● Task objective:
Find the line containing "### Debt Score Structure" in the entries below. Restate it and each line after it, word for word, up to and including the line containing "but it varies.".

(Data extracted from a collection)
· · · ·

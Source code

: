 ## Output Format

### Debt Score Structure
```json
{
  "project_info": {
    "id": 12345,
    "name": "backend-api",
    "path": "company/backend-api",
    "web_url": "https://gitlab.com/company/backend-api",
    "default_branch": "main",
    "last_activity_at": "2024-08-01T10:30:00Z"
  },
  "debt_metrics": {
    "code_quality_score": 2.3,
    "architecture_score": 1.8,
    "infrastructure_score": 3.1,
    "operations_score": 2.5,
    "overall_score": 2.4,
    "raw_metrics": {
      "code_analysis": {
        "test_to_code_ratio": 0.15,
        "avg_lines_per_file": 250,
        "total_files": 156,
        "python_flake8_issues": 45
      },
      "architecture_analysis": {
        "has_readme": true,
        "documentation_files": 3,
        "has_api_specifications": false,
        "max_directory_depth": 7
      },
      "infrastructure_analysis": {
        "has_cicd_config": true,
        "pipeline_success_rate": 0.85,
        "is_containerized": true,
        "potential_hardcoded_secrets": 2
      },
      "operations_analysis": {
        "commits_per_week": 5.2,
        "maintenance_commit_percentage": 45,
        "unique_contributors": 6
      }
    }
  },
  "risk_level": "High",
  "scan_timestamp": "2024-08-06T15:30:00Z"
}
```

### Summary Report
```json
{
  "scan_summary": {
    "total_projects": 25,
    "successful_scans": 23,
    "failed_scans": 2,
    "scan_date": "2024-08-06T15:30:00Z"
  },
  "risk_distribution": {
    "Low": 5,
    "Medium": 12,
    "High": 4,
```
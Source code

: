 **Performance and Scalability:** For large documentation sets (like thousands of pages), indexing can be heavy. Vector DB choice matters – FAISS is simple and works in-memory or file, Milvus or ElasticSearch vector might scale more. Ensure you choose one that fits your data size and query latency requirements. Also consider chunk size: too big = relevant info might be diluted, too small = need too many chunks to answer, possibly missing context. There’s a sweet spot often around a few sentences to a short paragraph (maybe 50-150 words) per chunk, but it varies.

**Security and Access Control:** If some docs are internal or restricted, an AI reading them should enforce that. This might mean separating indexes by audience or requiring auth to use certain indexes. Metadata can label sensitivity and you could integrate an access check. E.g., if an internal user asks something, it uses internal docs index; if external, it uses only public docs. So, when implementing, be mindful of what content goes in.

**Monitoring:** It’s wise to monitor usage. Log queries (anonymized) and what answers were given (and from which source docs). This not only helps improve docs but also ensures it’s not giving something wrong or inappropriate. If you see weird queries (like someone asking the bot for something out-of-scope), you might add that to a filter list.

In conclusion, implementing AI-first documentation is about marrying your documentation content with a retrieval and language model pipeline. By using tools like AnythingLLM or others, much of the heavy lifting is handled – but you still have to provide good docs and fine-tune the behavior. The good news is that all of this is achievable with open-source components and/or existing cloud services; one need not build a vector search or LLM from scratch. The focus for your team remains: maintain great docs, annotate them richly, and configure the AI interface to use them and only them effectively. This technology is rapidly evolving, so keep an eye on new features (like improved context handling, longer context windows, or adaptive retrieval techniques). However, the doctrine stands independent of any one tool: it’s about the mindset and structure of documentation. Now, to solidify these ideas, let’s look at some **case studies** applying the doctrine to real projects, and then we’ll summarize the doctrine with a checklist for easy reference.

· · · ·

● Written response:
### Debt Score Structure
```json
{
  "project_info": {
    "id": 12345,
    "name": "backend-api",
    "path": "company/backend-api",
    "web_url": "https://gitlab.com/company/backend-api",
    "default_branch": "main",
    "last_activity_at": "2024-08-01T10:30:00Z"
  },
  "debt_metrics": {
    "code_quality_score": 2.3,
    "architecture_score": 1.8,
    "infrastructure_score": 3.1,
    "operations_score": 2.5,
    "overall_score": 2.4,
    "raw_metrics": {
      "code_analysis": {
        "test_to_code_ratio": 0.15,
        "avg_lines_per_file": 250,
        "total_files": 156,
        "python_flake8_issues": 45
      },
      "architecture_analysis": {
        "has_readme": true,
        "documentation_files": 3,
        "has_api_specifications": false,
        "max_directory_depth": 7
      },
      "infrastructure_analysis": {
        "has_cicd_config": true,
        "pipeline_success_rate": 0.85,
        "is_containerized": true,
        "potential_hardcoded_secrets": 2
      },
      "operations_analysis": {
        "commits_per_week": 5.2,
        "maintenance_commit_percentage": 45,
        "unique_contributors": 6
      }
    }
  },
  "risk_level": "High",
  "scan_timestamp": "2024-08-06T15:30:00Z"
}
```

### Summary Report
```json
{
  "scan_summary": {
    "total_projects": 25,
    "successful_scans": 23,
    "failed_scans": 2,
    "scan_date": "2024-08-06T15:30:00Z"
  },
  "risk_distribution": {
    "Low": 5,
    "Medium": 12,
    "High": 4,
```
Source code

: **Performance and Scalability:** For large documentation sets (like thousands of pages), indexing can be heavy. Vector DB choice matters – FAISS is simple and works in-memory or file, Milvus or ElasticSearch vector might scale more. Ensure you choose one that fits your data size and query latency requirements. Also consider chunk size: too big = relevant info might be diluted, too small = need too many chunks to answer, possibly missing context. There’s a sweet spot often around a few sentences to a short paragraph (maybe 50-150 words) per chunk, but it varies.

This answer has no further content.